PTSD and Yoga TherapyIn my Wednesday night Discovery Yoga class, one of my students told me about a program she had heard on NPR that talked about Post-traumatic Stress Disorder (PTSD) and the use of yoga as a therapy in treatment. It turns out that the program was Krista Tippett’s “On Being,” a wonderful show of interviews that can be heard locally on Sunday morning from 7-8 am.

Ms. Tippett was interviewing the psychiatrist Bessel van der Kolk on her July 11, 2013 program. Dr. van der Kolk is a professor of psychiatry at Boston University Medical School and Medical Director in a community-based trauma center in Brookline, Massachusetts. He has spent much of his life researching traumatic stress and treating people suffering from PTSD.

In his work and research, Dr. van der Kolk found that people suffering from traumatic stress live with the “images or sounds or physical sensations” of the experience – they don’t go away. As a result, something changes in the brain so that the body in a traumatized state experiences the world as unsafe, frightening, even terrifying, even long after the original trauma.

The person with PTSD experiences these fearful emotions in his body. It is not surprising then to hear that such a person often lives out of touch with what is going on in his body; the strategy becomes a coping mechanism to deal with the emotions he feels. That was exactly what Dr. van der Kolk and his colleagues observed in people coming for treatment for PTSD – they were largely disconnected from their bodies.

Dr. Bessel van der Kolk
Dr. Bessel van der Kolk
Dr. van der Kolk began to see it was critical to help people reconnect to their bodies, “to help people … to feel safe feeling the sensations in their bodies.” That led to yoga programs for people suffering traumatic stress. He found that yoga, which seeks to connect mind and body, was “an important component of an overall healing program.” He went on to say that other activities, such as qigong or martial arts, might have a similar effect. What is needed is “something that engages your body in a very mindful and purposeful way – with a lot of attention to breathing in particular…” This kind of practice seemed to have the effect of resetting “some critical brain areas that get very disturbed by trauma.”

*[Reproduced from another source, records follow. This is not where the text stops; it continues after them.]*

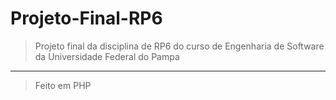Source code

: # Projeto-Final-RP6

> Projeto final da disciplina de RP6 do curso de Engenharia de Software da Universidade Federal do Pampa
___
> Feito em PHP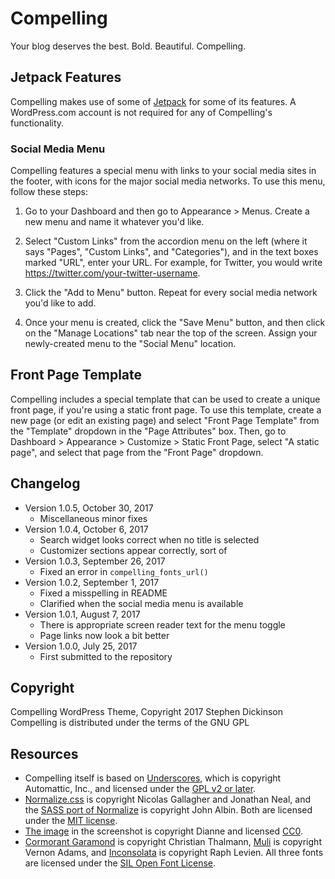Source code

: # Compelling #

Your blog deserves the best. Bold. Beautiful. Compelling.

## Jetpack Features

Compelling makes use of some of [Jetpack](http://jetpack.me/) for some of its features. A WordPress.com account is not required for any of Compelling's functionality.

### Social Media Menu

Compelling features a special menu with links to your social media sites in the footer, with icons for the major social media networks. To use this menu, follow these steps:

1. Go to your Dashboard and then go to Appearance > Menus. Create a new menu and name it whatever you'd like.

2. Select "Custom Links" from the accordion menu on the left (where it says "Pages", "Custom Links", and "Categories"), and in the text boxes marked "URL", enter your URL. For example, for Twitter, you would write https://twitter.com/your-twitter-username.

3. Click the "Add to Menu" button. Repeat for every social media network you'd like to add.

4. Once your menu is created, click the "Save Menu" button, and then click on the "Manage Locations" tab near the top of the screen. Assign your newly-created menu to the "Social Menu" location.

## Front Page Template

Compelling includes a special template that can be used to create a unique front page, if you're using a static front page. To use this template, create a new page (or edit an existing page) and select "Front Page Template" from the "Template" dropdown in the "Page Attributes" box. Then, go to Dashboard > Appearance > Customize > Static Front Page, select "A static page", and select that page from the "Front Page" dropdown.

## Changelog

* Version 1.0.5, October 30, 2017
	* Miscellaneous minor fixes
* Version 1.0.4, October 6, 2017
	* Search widget looks correct when no title is selected
	* Customizer sections appear correctly, sort of
* Version 1.0.3, September 26, 2017
	* Fixed an error in `compelling_fonts_url()`
* Version 1.0.2, September 1, 2017
	* Fixed a misspelling in README
	* Clarified when the social media menu is available
* Version 1.0.1, August 7, 2017
	* There is appropriate screen reader text for the menu toggle
	* Page links now look a bit better
* Version 1.0.0, July 25, 2017
	* First submitted to the repository

## Copyright

Compelling WordPress Theme, Copyright 2017 Stephen Dickinson
Compelling is distributed under the terms of the GNU GPL

## Resources

* Compelling itself is based on [Underscores](http://underscores.me), which is copyright Automattic, Inc., and licensed under the [GPL v2 or later](https://www.gnu.org/licenses/old-licenses/gpl-2.0.en.html).
* [Normalize.css](https://github.com/necolas/normalize.css) is copyright Nicolas Gallagher and Jonathan Neal, and the [SASS port of Normalize](https://github.com/JohnAlbin/normalize-scss) is copyright John Albin. Both are licensed under the [MIT license](https://opensource.org/licenses/MIT).
* [The image](https://www.pexels.com/photo/autumn-boulder-creek-environment-230629/) in the screenshot is copyright Dianne and licensed [CC0](https://creativecommons.org/publicdomain/zero/1.0/).
* [Cormorant Garamond](https://fonts.google.com/specimen/Cormorant+Garamond) is copyright Christian Thalmann, [Muli](https://fonts.google.com/specimen/Muli) is copyright Vernon Adams, and [Inconsolata](https://fonts.google.com/specimen/Inconsolata) is copyright Raph Levien. All three fonts are licensed under the [SIL Open Font License](http://scripts.sil.org/cms/scripts/page.php?site_id=nrsi&id=OFL_web).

Any of you who do yoga have most likely observed the calming, balancing effect of a good practice. This research documents the profound and transformational effects possible with the kind of engagement yoga demands. For the Western mind in the 21st century, this kind of research adds credibility to the insights of the ancients who always saw yoga as a tool for healing suffering.

This is just a short summary of this interview. If you would like to know more, the full transcript of this interview and the podcast can be found at OnBeing.org.

Please leave any comments, insights, or thoughts you have on this subject.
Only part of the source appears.